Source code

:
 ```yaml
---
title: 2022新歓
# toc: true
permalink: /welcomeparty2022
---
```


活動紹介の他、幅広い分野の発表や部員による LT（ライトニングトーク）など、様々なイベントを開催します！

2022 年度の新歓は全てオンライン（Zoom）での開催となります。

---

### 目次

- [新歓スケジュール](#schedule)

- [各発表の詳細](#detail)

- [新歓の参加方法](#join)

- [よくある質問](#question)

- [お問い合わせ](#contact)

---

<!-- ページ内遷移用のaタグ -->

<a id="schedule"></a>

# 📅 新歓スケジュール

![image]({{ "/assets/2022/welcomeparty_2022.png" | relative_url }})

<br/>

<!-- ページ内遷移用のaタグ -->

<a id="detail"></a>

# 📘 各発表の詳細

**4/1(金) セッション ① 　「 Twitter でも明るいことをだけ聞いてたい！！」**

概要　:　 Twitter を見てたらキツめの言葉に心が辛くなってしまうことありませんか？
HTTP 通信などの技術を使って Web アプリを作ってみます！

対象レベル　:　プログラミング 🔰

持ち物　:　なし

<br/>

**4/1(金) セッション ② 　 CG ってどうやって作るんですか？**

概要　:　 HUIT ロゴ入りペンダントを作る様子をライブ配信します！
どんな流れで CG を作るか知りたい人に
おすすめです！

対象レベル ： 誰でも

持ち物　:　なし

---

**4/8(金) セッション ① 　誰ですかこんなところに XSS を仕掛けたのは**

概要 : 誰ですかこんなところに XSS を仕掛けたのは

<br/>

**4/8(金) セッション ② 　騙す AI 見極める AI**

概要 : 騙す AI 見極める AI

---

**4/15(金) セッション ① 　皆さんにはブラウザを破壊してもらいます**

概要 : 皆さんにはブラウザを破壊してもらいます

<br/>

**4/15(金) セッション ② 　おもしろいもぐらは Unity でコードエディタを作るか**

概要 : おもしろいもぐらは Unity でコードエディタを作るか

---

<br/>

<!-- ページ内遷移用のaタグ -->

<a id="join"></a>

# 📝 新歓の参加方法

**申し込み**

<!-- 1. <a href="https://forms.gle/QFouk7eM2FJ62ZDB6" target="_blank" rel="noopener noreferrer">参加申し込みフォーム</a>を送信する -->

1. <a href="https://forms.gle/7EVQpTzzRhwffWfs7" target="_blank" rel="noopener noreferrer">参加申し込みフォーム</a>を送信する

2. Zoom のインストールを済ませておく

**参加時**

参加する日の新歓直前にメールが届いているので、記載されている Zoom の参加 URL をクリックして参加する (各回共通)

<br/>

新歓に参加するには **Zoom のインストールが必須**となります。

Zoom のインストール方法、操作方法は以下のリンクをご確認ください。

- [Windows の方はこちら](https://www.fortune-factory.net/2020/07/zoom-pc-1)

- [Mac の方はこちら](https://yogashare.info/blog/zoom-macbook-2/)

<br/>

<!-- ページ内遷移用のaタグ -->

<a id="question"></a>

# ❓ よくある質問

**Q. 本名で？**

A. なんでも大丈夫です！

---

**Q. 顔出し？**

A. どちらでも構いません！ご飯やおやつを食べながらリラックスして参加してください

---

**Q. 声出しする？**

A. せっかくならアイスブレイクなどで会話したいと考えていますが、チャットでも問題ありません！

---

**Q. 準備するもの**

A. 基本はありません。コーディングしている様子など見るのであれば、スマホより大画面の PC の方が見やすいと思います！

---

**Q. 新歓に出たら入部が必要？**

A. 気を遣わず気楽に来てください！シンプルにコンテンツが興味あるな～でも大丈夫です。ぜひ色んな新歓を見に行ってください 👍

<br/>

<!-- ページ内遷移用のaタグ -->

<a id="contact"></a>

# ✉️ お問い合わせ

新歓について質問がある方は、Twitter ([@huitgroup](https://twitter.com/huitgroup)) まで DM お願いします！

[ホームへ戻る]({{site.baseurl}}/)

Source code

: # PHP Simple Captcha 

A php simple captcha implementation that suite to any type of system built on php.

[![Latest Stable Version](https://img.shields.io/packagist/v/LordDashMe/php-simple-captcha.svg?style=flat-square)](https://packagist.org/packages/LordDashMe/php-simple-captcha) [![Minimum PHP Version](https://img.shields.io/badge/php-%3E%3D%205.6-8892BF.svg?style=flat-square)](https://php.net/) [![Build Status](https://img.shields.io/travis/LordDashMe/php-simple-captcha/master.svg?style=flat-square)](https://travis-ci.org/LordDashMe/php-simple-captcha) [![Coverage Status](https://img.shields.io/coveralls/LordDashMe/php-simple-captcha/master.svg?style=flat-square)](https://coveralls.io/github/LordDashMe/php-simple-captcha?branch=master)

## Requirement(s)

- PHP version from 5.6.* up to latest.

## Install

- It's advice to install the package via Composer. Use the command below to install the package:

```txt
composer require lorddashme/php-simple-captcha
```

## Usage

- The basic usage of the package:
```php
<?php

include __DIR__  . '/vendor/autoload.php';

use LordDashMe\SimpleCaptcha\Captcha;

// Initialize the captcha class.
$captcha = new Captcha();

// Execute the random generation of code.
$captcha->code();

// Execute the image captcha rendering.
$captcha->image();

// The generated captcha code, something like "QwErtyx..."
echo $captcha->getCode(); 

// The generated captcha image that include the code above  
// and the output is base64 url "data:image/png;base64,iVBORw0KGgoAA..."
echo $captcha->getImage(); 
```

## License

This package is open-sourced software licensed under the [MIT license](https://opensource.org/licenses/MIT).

____________

**Directions**
Line by line, transcribe the material above exactly.

**Task solution**
Source code

:
 ```yaml
---
title: 2022新歓
# toc: true
permalink: /welcomeparty2022
---
```


活動紹介の他、幅広い分野の発表や部員による LT（ライトニングトーク）など、様々なイベントを開催します！

2022 年度の新歓は全てオンライン（Zoom）での開催となります。

---

### 目次

- [新歓スケジュール](#schedule)

- [各発表の詳細](#detail)

- [新歓の参加方法](#join)

- [よくある質問](#question)

- [お問い合わせ](#contact)

---

<!-- ページ内遷移用のaタグ -->

<a id="schedule"></a>

# 📅 新歓スケジュール

![image]({{ "/assets/2022/welcomeparty_2022.png" | relative_url }})

<br/>

<!-- ページ内遷移用のaタグ -->

<a id="detail"></a>

# 📘 各発表の詳細

**4/1(金) セッション ① 　「 Twitter でも明るいことをだけ聞いてたい！！」**

概要　:　 Twitter を見てたらキツめの言葉に心が辛くなってしまうことありませんか？
HTTP 通信などの技術を使って Web アプリを作ってみます！

対象レベル　:　プログラミング 🔰

持ち物　:　なし

<br/>

**4/1(金) セッション ② 　 CG ってどうやって作るんですか？**

概要　:　 HUIT ロゴ入りペンダントを作る様子をライブ配信します！
どんな流れで CG を作るか知りたい人に
おすすめです！

対象レベル ： 誰でも

持ち物　:　なし

---

**4/8(金) セッション ① 　誰ですかこんなところに XSS を仕掛けたのは**

概要 : 誰ですかこんなところに XSS を仕掛けたのは

<br/>

**4/8(金) セッション ② 　騙す AI 見極める AI**

概要 : 騙す AI 見極める AI

---

**4/15(金) セッション ① 　皆さんにはブラウザを破壊してもらいます**

概要 : 皆さんにはブラウザを破壊してもらいます

<br/>

**4/15(金) セッション ② 　おもしろいもぐらは Unity でコードエディタを作るか**

概要 : おもしろいもぐらは Unity でコードエディタを作るか

---

<br/>

<!-- ページ内遷移用のaタグ -->

<a id="join"></a>

# 📝 新歓の参加方法

**申し込み**

<!-- 1. <a href="https://forms.gle/QFouk7eM2FJ62ZDB6" target="_blank" rel="noopener noreferrer">参加申し込みフォーム</a>を送信する -->

1. <a href="https://forms.gle/7EVQpTzzRhwffWfs7" target="_blank" rel="noopener noreferrer">参加申し込みフォーム</a>を送信する

2. Zoom のインストールを済ませておく

**参加時**

参加する日の新歓直前にメールが届いているので、記載されている Zoom の参加 URL をクリックして参加する (各回共通)

<br/>

新歓に参加するには **Zoom のインストールが必須**となります。

Zoom のインストール方法、操作方法は以下のリンクをご確認ください。

- [Windows の方はこちら](https://www.fortune-factory.net/2020/07/zoom-pc-1)

- [Mac の方はこちら](https://yogashare.info/blog/zoom-macbook-2/)

<br/>

<!-- ページ内遷移用のaタグ -->

<a id="question"></a>

# ❓ よくある質問

**Q. 本名で？**

A. なんでも大丈夫です！

---

**Q. 顔出し？**

A. どちらでも構いません！ご飯やおやつを食べながらリラックスして参加してください

---

**Q. 声出しする？**

A. せっかくならアイスブレイクなどで会話したいと考えていますが、チャットでも問題ありません！

---

**Q. 準備するもの**

A. 基本はありません。コーディングしている様子など見るのであれば、スマホより大画面の PC の方が見やすいと思います！

---

**Q. 新歓に出たら入部が必要？**

A. 気を遣わず気楽に来てください！シンプルにコンテンツが興味あるな～でも大丈夫です。ぜひ色んな新歓を見に行ってください 👍

<br/>

<!-- ページ内遷移用のaタグ -->

<a id="contact"></a>

# ✉️ お問い合わせ

新歓について質問がある方は、Twitter ([@huitgroup](https://twitter.com/huitgroup)) まで DM お願いします！

[ホームへ戻る]({{site.baseurl}}/)

Source code

: # PHP Simple Captcha 

A php simple captcha implementation that suite to any type of system built on php.

[![Latest Stable Version](https://img.shields.io/packagist/v/LordDashMe/php-simple-captcha.svg?style=flat-square)](https://packagist.org/packages/LordDashMe/php-simple-captcha) [![Minimum PHP Version](https://img.shields.io/badge/php-%3E%3D%205.6-8892BF.svg?style=flat-square)](https://php.net/) [![Build Status](https://img.shields.io/travis/LordDashMe/php-simple-captcha/master.svg?style=flat-square)](https://travis-ci.org/LordDashMe/php-simple-captcha) [![Coverage Status](https://img.shields.io/coveralls/LordDashMe/php-simple-captcha/master.svg?style=flat-square)](https://coveralls.io/github/LordDashMe/php-simple-captcha?branch=master)

## Requirement(s)

- PHP version from 5.6.* up to latest.

## Install

- It's advice to install the package via Composer. Use the command below to install the package:

```txt
composer require lorddashme/php-simple-captcha
```

## Usage

- The basic usage of the package:
```php
<?php

include __DIR__  . '/vendor/autoload.php';

use LordDashMe\SimpleCaptcha\Captcha;

// Initialize the captcha class.
$captcha = new Captcha();

// Execute the random generation of code.
$captcha->code();

// Execute the image captcha rendering.
$captcha->image();

// The generated captcha code, something like "QwErtyx..."
echo $captcha->getCode(); 

// The generated captcha image that include the code above  
// and the output is base64 url "data:image/png;base64,iVBORw0KGgoAA..."
echo $captcha->getImage(); 
```

## License

This package is open-sourced software licensed under the [MIT license](https://opensource.org/licenses/MIT).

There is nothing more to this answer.